What the task asks:
In the listing below, pick out lines with "http".

Input data:
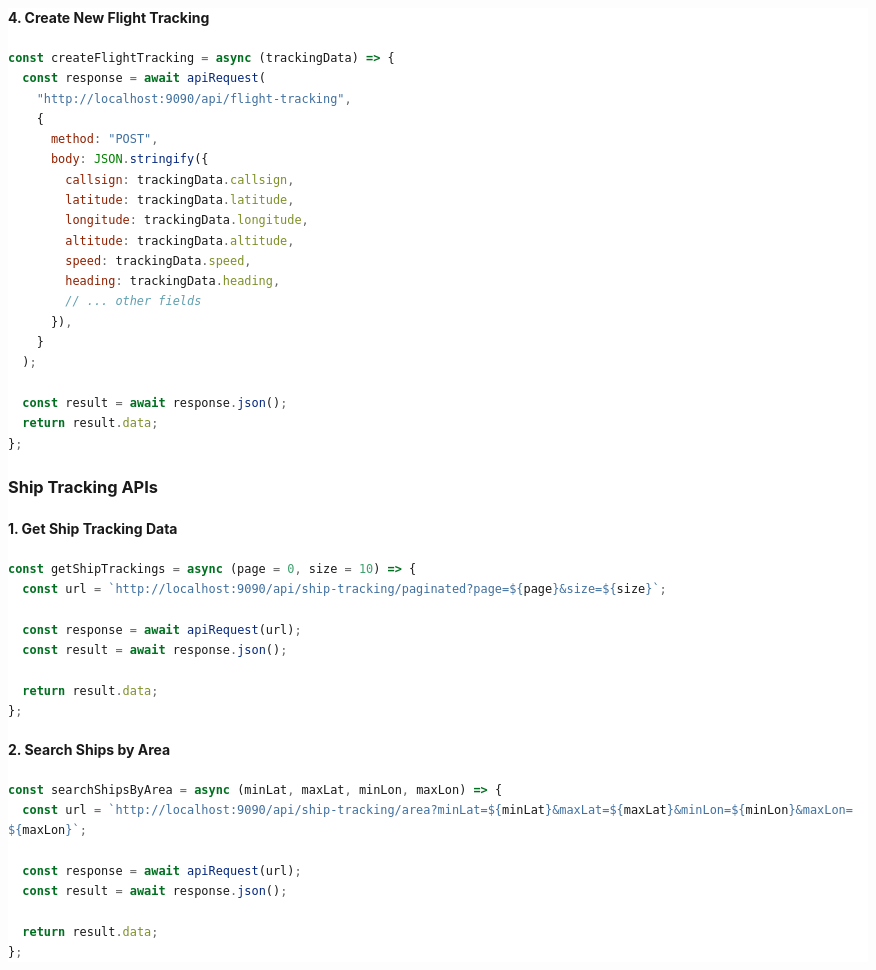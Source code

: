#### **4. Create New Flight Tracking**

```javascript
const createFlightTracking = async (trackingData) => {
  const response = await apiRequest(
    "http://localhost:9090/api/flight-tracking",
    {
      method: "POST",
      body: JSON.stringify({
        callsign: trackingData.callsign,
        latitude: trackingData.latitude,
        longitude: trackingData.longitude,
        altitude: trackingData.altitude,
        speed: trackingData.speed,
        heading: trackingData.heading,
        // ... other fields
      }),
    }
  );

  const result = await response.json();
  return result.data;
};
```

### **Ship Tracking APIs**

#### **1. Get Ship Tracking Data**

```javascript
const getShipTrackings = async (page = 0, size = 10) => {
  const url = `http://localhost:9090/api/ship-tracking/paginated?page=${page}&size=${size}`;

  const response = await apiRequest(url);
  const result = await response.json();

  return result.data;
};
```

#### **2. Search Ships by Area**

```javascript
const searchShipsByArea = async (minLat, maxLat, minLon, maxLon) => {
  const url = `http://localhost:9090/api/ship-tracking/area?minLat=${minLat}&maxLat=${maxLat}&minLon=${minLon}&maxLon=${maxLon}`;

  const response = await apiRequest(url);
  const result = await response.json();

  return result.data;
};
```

...

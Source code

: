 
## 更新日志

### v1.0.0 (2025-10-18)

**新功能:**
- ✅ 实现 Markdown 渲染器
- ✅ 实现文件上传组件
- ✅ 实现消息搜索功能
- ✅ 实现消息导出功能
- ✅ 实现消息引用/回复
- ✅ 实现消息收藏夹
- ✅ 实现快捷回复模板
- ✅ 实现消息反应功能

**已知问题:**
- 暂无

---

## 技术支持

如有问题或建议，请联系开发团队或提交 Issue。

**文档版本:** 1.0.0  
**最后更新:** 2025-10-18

Answer area:
    "http://localhost:9090/api/flight-tracking",
  const url = `http://localhost:9090/api/ship-tracking/paginated?page=${page}&size=${size}`;
  const url = `http://localhost:9090/api/ship-tracking/area?minLat=${minLat}&maxLat=${maxLat}&minLon=${minLon}&maxLon=${maxLon}`;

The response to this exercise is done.